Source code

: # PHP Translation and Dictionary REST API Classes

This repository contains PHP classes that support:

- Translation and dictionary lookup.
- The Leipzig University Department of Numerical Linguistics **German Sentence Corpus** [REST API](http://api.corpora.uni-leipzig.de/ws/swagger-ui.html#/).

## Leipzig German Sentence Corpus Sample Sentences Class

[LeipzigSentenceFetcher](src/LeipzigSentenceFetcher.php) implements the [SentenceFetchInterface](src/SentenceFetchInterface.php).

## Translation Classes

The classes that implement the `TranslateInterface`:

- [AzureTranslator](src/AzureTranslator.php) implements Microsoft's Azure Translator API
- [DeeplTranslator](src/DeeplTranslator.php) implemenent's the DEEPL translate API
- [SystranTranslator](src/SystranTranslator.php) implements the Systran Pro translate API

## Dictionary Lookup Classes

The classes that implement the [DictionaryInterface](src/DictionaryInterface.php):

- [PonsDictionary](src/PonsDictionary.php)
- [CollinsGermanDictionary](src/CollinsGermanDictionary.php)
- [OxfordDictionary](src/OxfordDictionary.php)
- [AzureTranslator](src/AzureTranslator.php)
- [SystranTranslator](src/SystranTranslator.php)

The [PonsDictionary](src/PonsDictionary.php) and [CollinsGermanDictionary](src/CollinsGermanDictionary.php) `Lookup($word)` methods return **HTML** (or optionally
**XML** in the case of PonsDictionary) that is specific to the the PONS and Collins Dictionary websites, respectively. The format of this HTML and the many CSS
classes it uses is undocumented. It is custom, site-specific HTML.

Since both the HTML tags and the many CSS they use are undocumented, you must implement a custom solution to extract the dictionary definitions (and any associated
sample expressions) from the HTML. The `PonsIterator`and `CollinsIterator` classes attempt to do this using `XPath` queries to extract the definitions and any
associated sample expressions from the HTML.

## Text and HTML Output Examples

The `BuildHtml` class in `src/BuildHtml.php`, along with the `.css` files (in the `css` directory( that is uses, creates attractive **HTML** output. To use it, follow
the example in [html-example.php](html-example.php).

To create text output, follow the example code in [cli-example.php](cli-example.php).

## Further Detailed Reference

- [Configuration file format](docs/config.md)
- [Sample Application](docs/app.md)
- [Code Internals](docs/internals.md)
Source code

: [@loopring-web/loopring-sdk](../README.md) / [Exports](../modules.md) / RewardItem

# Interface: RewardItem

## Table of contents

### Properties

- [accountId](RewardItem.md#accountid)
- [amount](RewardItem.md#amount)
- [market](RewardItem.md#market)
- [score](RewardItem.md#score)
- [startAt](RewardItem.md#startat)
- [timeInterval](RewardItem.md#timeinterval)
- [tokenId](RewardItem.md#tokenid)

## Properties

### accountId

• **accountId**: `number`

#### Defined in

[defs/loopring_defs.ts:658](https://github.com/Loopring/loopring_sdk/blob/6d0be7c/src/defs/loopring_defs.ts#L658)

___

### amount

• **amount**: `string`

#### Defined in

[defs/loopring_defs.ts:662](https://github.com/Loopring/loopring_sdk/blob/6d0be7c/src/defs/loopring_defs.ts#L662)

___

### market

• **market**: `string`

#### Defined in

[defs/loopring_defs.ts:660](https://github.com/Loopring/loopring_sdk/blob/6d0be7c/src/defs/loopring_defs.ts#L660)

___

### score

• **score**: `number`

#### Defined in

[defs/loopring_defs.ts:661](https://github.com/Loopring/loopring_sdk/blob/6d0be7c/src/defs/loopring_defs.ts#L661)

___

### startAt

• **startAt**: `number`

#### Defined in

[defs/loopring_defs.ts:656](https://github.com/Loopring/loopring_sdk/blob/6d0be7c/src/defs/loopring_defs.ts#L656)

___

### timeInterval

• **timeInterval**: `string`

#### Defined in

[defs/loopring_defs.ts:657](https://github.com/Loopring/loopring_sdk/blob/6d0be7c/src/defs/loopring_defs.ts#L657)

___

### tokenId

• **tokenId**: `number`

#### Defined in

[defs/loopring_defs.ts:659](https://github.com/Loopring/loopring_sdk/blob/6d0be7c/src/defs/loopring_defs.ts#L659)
=-=-=-=-=
_Assignment_
Set every line down again exactly. Begin with the first line of the entries and finish with the line containing "- [AzureTranslator](src/AzureTranslator.php) implements".

_Your response_
Source code

: # PHP Translation and Dictionary REST API Classes

This repository contains PHP classes that support:

- Translation and dictionary lookup.
- The Leipzig University Department of Numerical Linguistics **German Sentence Corpus** [REST API](http://api.corpora.uni-leipzig.de/ws/swagger-ui.html#/).

## Leipzig German Sentence Corpus Sample Sentences Class

[LeipzigSentenceFetcher](src/LeipzigSentenceFetcher.php) implements the [SentenceFetchInterface](src/SentenceFetchInterface.php).

## Translation Classes

The classes that implement the `TranslateInterface`:

- [AzureTranslator](src/AzureTranslator.php) implements Microsoft's Azure Translator API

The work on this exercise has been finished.